The company has free cash flow of $123 million with a free cash flow margin of 25% compared to $151 million compared to a free cash flow margin of 38% in the year-ago quarter. The company had cash and short-term investments of $1.4 billion with no debt.
Below are analyst revenue estimates for the next few quarters. Analysts expect the revenue of the company to grow faster when compared to the other ad-tech companies we covered, and the company also has a premium valuation.

Source: Seeking Alpha
The Trade Desk has a forward P/S ratio of 15.14 compared to 2.53 for PubMatic, 2.47 for Magnite, and 2.22 for Perion Network.

Source: YCharts
The Trade Desk has a forward P/E ratio of 51.12 compared to 38.1 for PubMatic, 17.17 for Magnite, and 13.89 for Perion Network.

Source: YCharts
Conclusion:
Given the sheer impact a weaker Google could have on the ad-tech ecosystem, we wanted to do a deep dive and get in front of this.
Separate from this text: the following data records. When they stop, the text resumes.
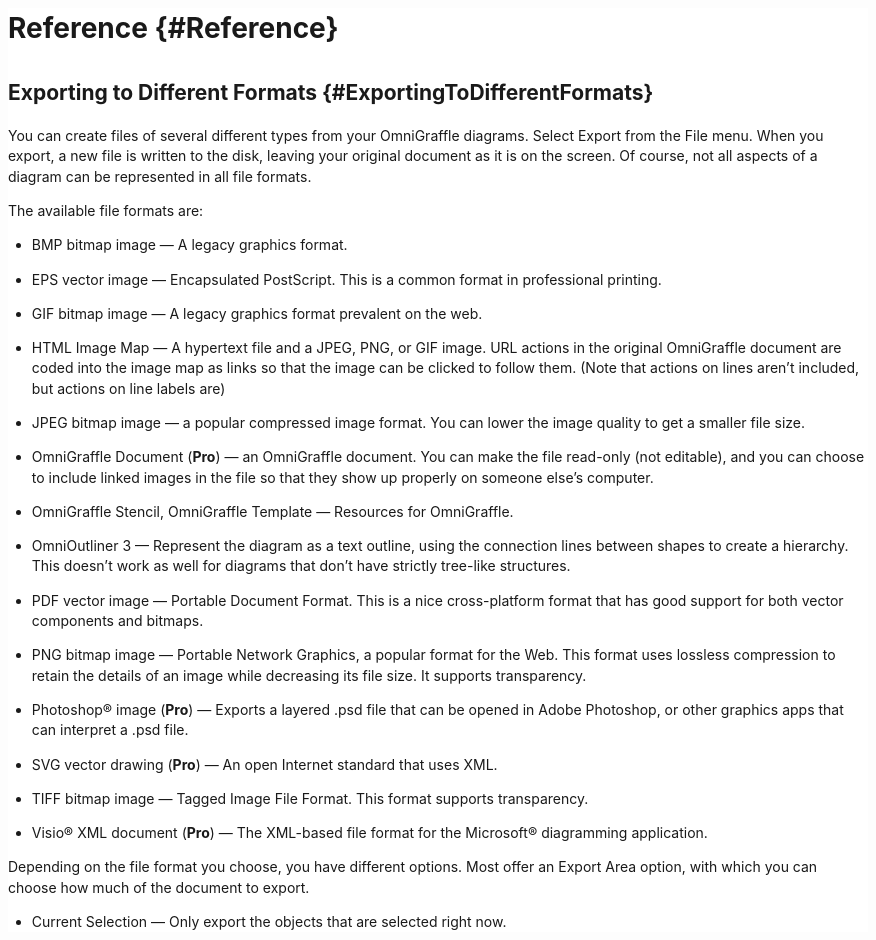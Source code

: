 # Reference {#Reference}

## Exporting to Different Formats {#ExportingToDifferentFormats}

You can create files of several different types from your OmniGraffle diagrams. Select Export from the File menu. When you export, a new file is written to the disk, leaving your original document as it is on the screen. Of course, not all aspects of a diagram can be represented in all file formats.

The available file formats are:

-   BMP bitmap image — A legacy graphics format.

-   EPS vector image — Encapsulated PostScript. This is a common format in professional printing.

-   GIF bitmap image — A legacy graphics format prevalent on the web.

-   HTML Image Map — A hypertext file and a JPEG, PNG, or GIF image. URL actions in the original OmniGraffle document are coded into the image map as links so that the image can be clicked to follow them. (Note that actions on lines aren’t included, but actions on line labels are)

-   JPEG bitmap image — a popular compressed image format. You can lower the image quality to get a smaller file size.

-   OmniGraffle Document (**Pro**) — an OmniGraffle document. You can make the file read-only (not editable), and you can choose to include linked images in the file so that they show up properly on someone else’s computer.

-   OmniGraffle Stencil, OmniGraffle Template — Resources for OmniGraffle.

-   OmniOutliner 3 — Represent the diagram as a text outline, using the connection lines between shapes to create a hierarchy. This doesn’t work as well for diagrams that don’t have strictly tree-like structures.

-   PDF vector image — Portable Document Format. This is a nice cross-platform format that has good support for both vector components and bitmaps.

-   PNG bitmap image — Portable Network Graphics, a popular format for the Web. This format uses lossless compression to retain the details of an image while decreasing its file size. It supports transparency.

-   Photoshop® image (**Pro**) — Exports a layered .psd file that can be opened in Adobe Photoshop, or other graphics apps that can interpret a .psd file.

-   SVG vector drawing (**Pro**) — An open Internet standard that uses XML.

-   TIFF bitmap image — Tagged Image File Format. This format supports transparency.

-   Visio® XML document (**Pro**) — The XML-based file format for the Microsoft® diagramming application.

Depending on the file format you choose, you have different options. Most offer an Export Area option, with which you can choose how much of the document to export.

-   Current Selection — Only export the objects that are selected right now.
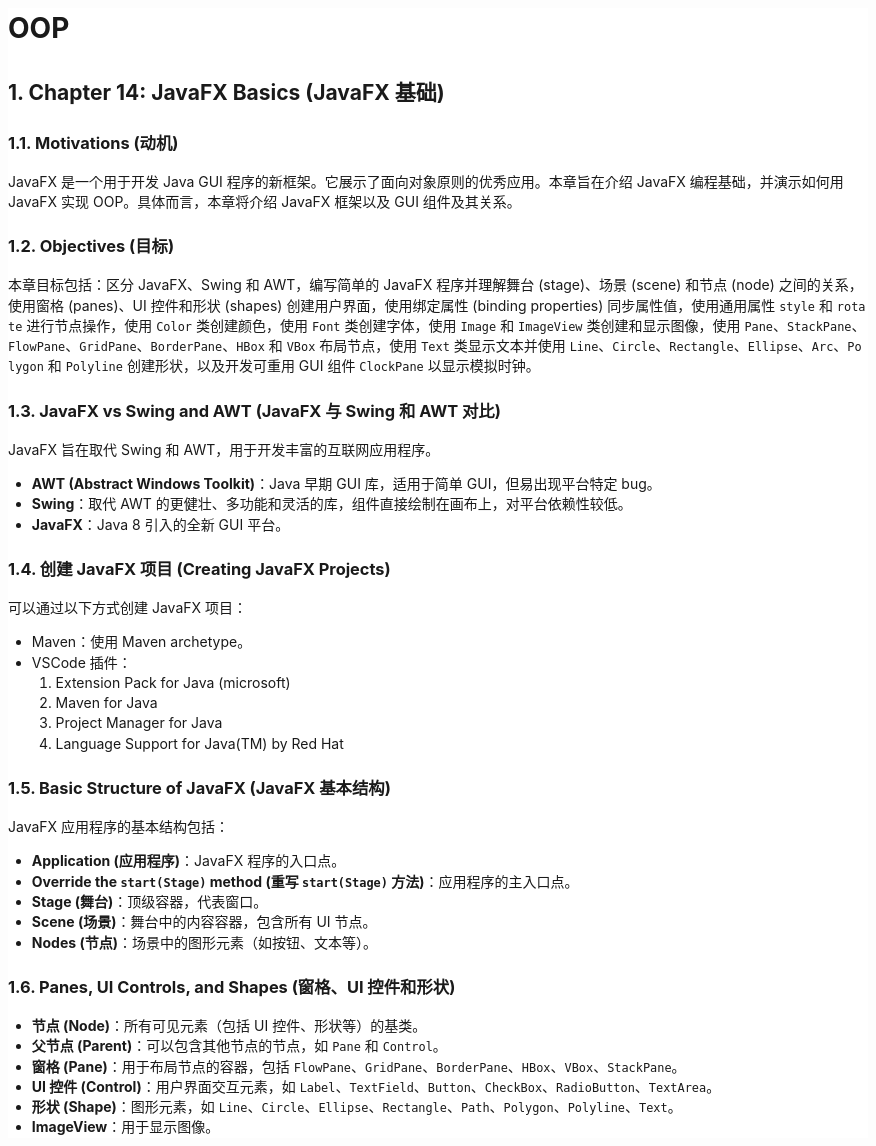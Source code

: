 # OOP

## 1. Chapter 14: JavaFX Basics (JavaFX 基础)

### 1.1. Motivations (动机)

JavaFX 是一个用于开发 Java GUI 程序的新框架。它展示了面向对象原则的优秀应用。本章旨在介绍 JavaFX 编程基础，并演示如何用 JavaFX 实现 OOP。具体而言，本章将介绍 JavaFX 框架以及 GUI 组件及其关系。

### 1.2. Objectives (目标)

本章目标包括：区分 JavaFX、Swing 和 AWT，编写简单的 JavaFX 程序并理解舞台 (stage)、场景 (scene) 和节点 (node) 之间的关系，使用窗格 (panes)、UI 控件和形状 (shapes) 创建用户界面，使用绑定属性 (binding properties) 同步属性值，使用通用属性 `style` 和 `rotate` 进行节点操作，使用 `Color` 类创建颜色，使用 `Font` 类创建字体，使用 `Image` 和 `ImageView` 类创建和显示图像，使用 `Pane`、`StackPane`、`FlowPane`、`GridPane`、`BorderPane`、`HBox` 和 `VBox` 布局节点，使用 `Text` 类显示文本并使用 `Line`、`Circle`、`Rectangle`、`Ellipse`、`Arc`、`Polygon` 和 `Polyline` 创建形状，以及开发可重用 GUI 组件 `ClockPane` 以显示模拟时钟。

### 1.3. JavaFX vs Swing and AWT (JavaFX 与 Swing 和 AWT 对比)

JavaFX 旨在取代 Swing 和 AWT，用于开发丰富的互联网应用程序。

* **AWT (Abstract Windows Toolkit)**：Java 早期 GUI 库，适用于简单 GUI，但易出现平台特定 bug。
* **Swing**：取代 AWT 的更健壮、多功能和灵活的库，组件直接绘制在画布上，对平台依赖性较低。
* **JavaFX**：Java 8 引入的全新 GUI 平台。

### 1.4. 创建 JavaFX 项目 (Creating JavaFX Projects)

可以通过以下方式创建 JavaFX 项目：

* Maven：使用 Maven archetype。
* VSCode 插件：
    1. Extension Pack for Java (microsoft)
    2. Maven for Java
    3. Project Manager for Java
    4. Language Support for Java(TM) by Red Hat

### 1.5. Basic Structure of JavaFX (JavaFX 基本结构)

JavaFX 应用程序的基本结构包括：

* **Application (应用程序)**：JavaFX 程序的入口点。
* **Override the `start(Stage)` method (重写 `start(Stage)` 方法)**：应用程序的主入口点。
* **Stage (舞台)**：顶级容器，代表窗口。
* **Scene (场景)**：舞台中的内容容器，包含所有 UI 节点。
* **Nodes (节点)**：场景中的图形元素（如按钮、文本等）。

### 1.6. Panes, UI Controls, and Shapes (窗格、UI 控件和形状)

* **节点 (Node)**：所有可见元素（包括 UI 控件、形状等）的基类。
* **父节点 (Parent)**：可以包含其他节点的节点，如 `Pane` 和 `Control`。
* **窗格 (Pane)**：用于布局节点的容器，包括 `FlowPane`、`GridPane`、`BorderPane`、`HBox`、`VBox`、`StackPane`。
* **UI 控件 (Control)**：用户界面交互元素，如 `Label`、`TextField`、`Button`、`CheckBox`、`RadioButton`、`TextArea`。
* **形状 (Shape)**：图形元素，如 `Line`、`Circle`、`Ellipse`、`Rectangle`、`Path`、`Polygon`、`Polyline`、`Text`。
* **ImageView**：用于显示图像。

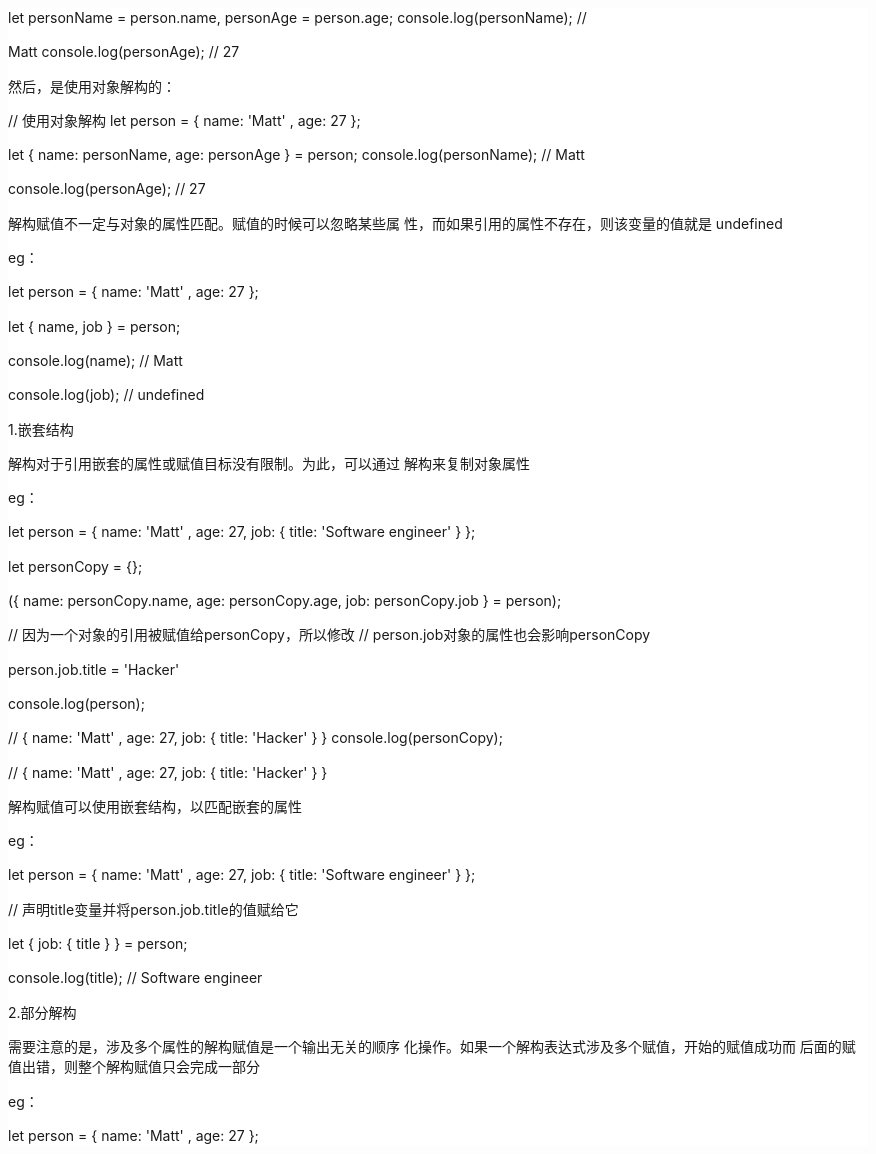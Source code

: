let personName = person.name, personAge = person.age; console.log(personName); // 

Matt console.log(personAge); // 27

然后，是使用对象解构的：

// 使用对象解构 let person = { name: 'Matt' , age: 27 }; 

let { name: personName, age: personAge } = person; console.log(personName); // Matt 

console.log(personAge); // 27

解构赋值不一定与对象的属性匹配。赋值的时候可以忽略某些属 性，而如果引用的属性不存在，则该变量的值就是 undefined 

eg：

let person = { name: 'Matt' , age: 27 }; 

let { name, job } = person; 

console.log(name); // Matt

 console.log(job); // undefined

1.嵌套结构

解构对于引用嵌套的属性或赋值目标没有限制。为此，可以通过 解构来复制对象属性

eg：

let person = { name: 'Matt' , age: 27, job: { title: 'Software engineer' } }; 

let personCopy = {};

 ({ name: personCopy.name, age: personCopy.age, job: personCopy.job } = person);

 // 因为一个对象的引用被赋值给personCopy，所以修改 // person.job对象的属性也会影响personCopy 

person.job.title = 'Hacker' 

console.log(person); 

// { name: 'Matt' , age: 27, job: { title: 'Hacker' } } console.log(personCopy);

 // { name: 'Matt' , age: 27, job: { title: 'Hacker' } }

解构赋值可以使用嵌套结构，以匹配嵌套的属性

eg：

let person = { name: 'Matt' , age: 27, job: { title: 'Software engineer' } }; 

// 声明title变量并将person.job.title的值赋给它 

let { job: { title } } = person;

 console.log(title); // Software engineer

2.部分解构

需要注意的是，涉及多个属性的解构赋值是一个输出无关的顺序 化操作。如果一个解构表达式涉及多个赋值，开始的赋值成功而 后面的赋值出错，则整个解构赋值只会完成一部分

eg：

let person = { name: 'Matt' , age: 27 };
Most of the names listed are familiar to our Members, yet these names may be seeing the biggest catalyst in their respective company’s history. This will depend on outcome of the antitrust lawsuit and the severity of the DOJ’s actions.
Perhaps the opposite will happen. Perhaps Google’s deep pocketbooks will provide top tier lawyers who can defend the case accordingly. As investors, it’s not our job to take sides but to find where ad dollars may be flowing next.
Ultimately, I believe this is the number one catalyst across ad-tech this year and we want our readers to benefit no matter the outcome. As the market can often do, there may be some price movements ahead of the trial, and if so, we will be watching for entries closely.